• **What to produce**
The entries below are to be returned as written, with all pictures dropped.

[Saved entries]

== Segment start ==

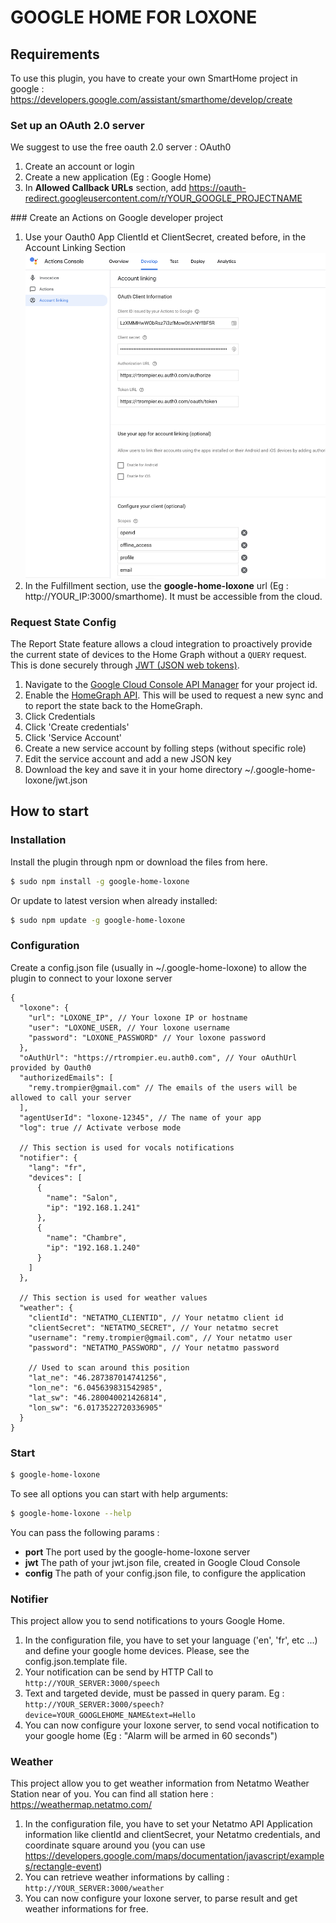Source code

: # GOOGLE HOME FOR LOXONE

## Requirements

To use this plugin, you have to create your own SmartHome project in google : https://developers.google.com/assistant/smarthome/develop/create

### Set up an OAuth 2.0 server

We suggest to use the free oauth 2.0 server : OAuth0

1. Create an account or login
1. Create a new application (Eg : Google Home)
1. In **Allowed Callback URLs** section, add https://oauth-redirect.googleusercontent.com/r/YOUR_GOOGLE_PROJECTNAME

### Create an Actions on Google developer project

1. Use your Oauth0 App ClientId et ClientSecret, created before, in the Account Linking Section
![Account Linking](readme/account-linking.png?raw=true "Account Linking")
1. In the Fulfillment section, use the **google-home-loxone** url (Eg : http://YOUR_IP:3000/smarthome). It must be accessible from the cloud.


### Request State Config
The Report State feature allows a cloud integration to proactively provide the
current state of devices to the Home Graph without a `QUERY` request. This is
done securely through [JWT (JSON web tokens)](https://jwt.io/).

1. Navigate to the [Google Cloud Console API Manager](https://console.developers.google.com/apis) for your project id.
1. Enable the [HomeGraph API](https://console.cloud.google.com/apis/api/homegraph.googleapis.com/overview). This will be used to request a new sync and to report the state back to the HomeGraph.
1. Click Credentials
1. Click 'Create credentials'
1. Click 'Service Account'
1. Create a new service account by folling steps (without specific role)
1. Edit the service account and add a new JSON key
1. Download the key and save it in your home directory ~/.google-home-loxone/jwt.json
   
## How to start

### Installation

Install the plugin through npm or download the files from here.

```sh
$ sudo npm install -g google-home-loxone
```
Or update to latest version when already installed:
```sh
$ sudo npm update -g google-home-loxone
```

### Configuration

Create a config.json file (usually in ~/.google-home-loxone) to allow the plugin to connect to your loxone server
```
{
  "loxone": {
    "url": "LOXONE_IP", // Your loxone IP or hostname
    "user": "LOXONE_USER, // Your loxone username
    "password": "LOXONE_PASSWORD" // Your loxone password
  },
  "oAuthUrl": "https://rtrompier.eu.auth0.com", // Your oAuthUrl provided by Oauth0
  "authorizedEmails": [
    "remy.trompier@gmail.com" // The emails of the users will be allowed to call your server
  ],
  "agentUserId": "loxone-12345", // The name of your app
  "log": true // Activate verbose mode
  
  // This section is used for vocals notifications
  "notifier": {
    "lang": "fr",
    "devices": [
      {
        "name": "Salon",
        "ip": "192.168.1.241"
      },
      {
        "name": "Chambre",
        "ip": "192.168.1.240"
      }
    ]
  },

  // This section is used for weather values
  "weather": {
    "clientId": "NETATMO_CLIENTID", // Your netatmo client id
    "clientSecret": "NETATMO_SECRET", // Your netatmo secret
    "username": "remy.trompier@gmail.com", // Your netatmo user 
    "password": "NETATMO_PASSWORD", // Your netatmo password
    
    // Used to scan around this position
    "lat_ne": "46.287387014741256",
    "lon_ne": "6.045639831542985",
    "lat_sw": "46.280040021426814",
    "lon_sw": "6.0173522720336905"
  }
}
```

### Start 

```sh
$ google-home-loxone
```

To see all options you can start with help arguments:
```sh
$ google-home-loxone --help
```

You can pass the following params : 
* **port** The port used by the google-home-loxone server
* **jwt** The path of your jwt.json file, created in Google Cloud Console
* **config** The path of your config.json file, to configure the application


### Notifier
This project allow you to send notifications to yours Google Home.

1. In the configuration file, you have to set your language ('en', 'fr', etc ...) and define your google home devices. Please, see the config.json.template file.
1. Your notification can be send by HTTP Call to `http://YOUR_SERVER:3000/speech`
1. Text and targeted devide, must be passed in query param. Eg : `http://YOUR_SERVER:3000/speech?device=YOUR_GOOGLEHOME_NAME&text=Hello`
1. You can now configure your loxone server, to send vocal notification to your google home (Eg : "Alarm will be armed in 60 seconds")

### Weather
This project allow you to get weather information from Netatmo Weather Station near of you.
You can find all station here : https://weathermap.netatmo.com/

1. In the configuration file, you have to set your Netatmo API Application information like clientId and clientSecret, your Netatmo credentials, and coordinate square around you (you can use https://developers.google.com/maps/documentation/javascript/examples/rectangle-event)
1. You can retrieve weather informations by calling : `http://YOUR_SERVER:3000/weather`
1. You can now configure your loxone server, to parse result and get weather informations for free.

== Segment end ==

• **Solution below**
Source code

: # GOOGLE HOME FOR LOXONE

## Requirements

To use this plugin, you have to create your own SmartHome project in google : https://developers.google.com/assistant/smarthome/develop/create

### Set up an OAuth 2.0 server

We suggest to use the free oauth 2.0 server : OAuth0

1. Create an account or login
1. Create a new application (Eg : Google Home)
1. In **Allowed Callback URLs** section, add https://oauth-redirect.googleusercontent.com/r/YOUR_GOOGLE_PROJECTNAME

### Create an Actions on Google developer project

1. Use your Oauth0 App ClientId et ClientSecret, created before, in the Account Linking Section
![Account Linking](readme/account-linking.png?raw=true "Account Linking")
1. In the Fulfillment section, use the **google-home-loxone** url (Eg : http://YOUR_IP:3000/smarthome). It must be accessible from the cloud.


### Request State Config
The Report State feature allows a cloud integration to proactively provide the
current state of devices to the Home Graph without a `QUERY` request. This is
done securely through [JWT (JSON web tokens)](https://jwt.io/).

1. Navigate to the [Google Cloud Console API Manager](https://console.developers.google.com/apis) for your project id.
1. Enable the [HomeGraph API](https://console.cloud.google.com/apis/api/homegraph.googleapis.com/overview). This will be used to request a new sync and to report the state back to the HomeGraph.
1. Click Credentials
1. Click 'Create credentials'
1. Click 'Service Account'
1. Create a new service account by folling steps (without specific role)
1. Edit the service account and add a new JSON key
1. Download the key and save it in your home directory ~/.google-home-loxone/jwt.json
   
## How to start

### Installation

Install the plugin through npm or download the files from here.

```sh
$ sudo npm install -g google-home-loxone
```
Or update to latest version when already installed:
```sh
$ sudo npm update -g google-home-loxone
```

### Configuration

Create a config.json file (usually in ~/.google-home-loxone) to allow the plugin to connect to your loxone server
```
{
  "loxone": {
    "url": "LOXONE_IP", // Your loxone IP or hostname
    "user": "LOXONE_USER, // Your loxone username
    "password": "LOXONE_PASSWORD" // Your loxone password
  },
  "oAuthUrl": "https://rtrompier.eu.auth0.com", // Your oAuthUrl provided by Oauth0
  "authorizedEmails": [
    "remy.trompier@gmail.com" // The emails of the users will be allowed to call your server
  ],
  "agentUserId": "loxone-12345", // The name of your app
  "log": true // Activate verbose mode
  
  // This section is used for vocals notifications
  "notifier": {
    "lang": "fr",
    "devices": [
      {
        "name": "Salon",
        "ip": "192.168.1.241"
      },
      {
        "name": "Chambre",
        "ip": "192.168.1.240"
      }
    ]
  },

  // This section is used for weather values
  "weather": {
    "clientId": "NETATMO_CLIENTID", // Your netatmo client id
    "clientSecret": "NETATMO_SECRET", // Your netatmo secret
    "username": "remy.trompier@gmail.com", // Your netatmo user 
    "password": "NETATMO_PASSWORD", // Your netatmo password
    
    // Used to scan around this position
    "lat_ne": "46.287387014741256",
    "lon_ne": "6.045639831542985",
    "lat_sw": "46.280040021426814",
    "lon_sw": "6.0173522720336905"
  }
}
```

### Start 

```sh
$ google-home-loxone
```

To see all options you can start with help arguments:
```sh
$ google-home-loxone --help
```

You can pass the following params : 
* **port** The port used by the google-home-loxone server
* **jwt** The path of your jwt.json file, created in Google Cloud Console
* **config** The path of your config.json file, to configure the application


### Notifier
This project allow you to send notifications to yours Google Home.

1. In the configuration file, you have to set your language ('en', 'fr', etc ...) and define your google home devices. Please, see the config.json.template file.
1. Your notification can be send by HTTP Call to `http://YOUR_SERVER:3000/speech`
1. Text and targeted devide, must be passed in query param. Eg : `http://YOUR_SERVER:3000/speech?device=YOUR_GOOGLEHOME_NAME&text=Hello`
1. You can now configure your loxone server, to send vocal notification to your google home (Eg : "Alarm will be armed in 60 seconds")

### Weather
This project allow you to get weather information from Netatmo Weather Station near of you.
You can find all station here : https://weathermap.netatmo.com/

1. In the configuration file, you have to set your Netatmo API Application information like clientId and clientSecret, your Netatmo credentials, and coordinate square around you (you can use https://developers.google.com/maps/documentation/javascript/examples/rectangle-event)
1. You can retrieve weather informations by calling : `http://YOUR_SERVER:3000/weather`
1. You can now configure your loxone server, to parse result and get weather informations for free.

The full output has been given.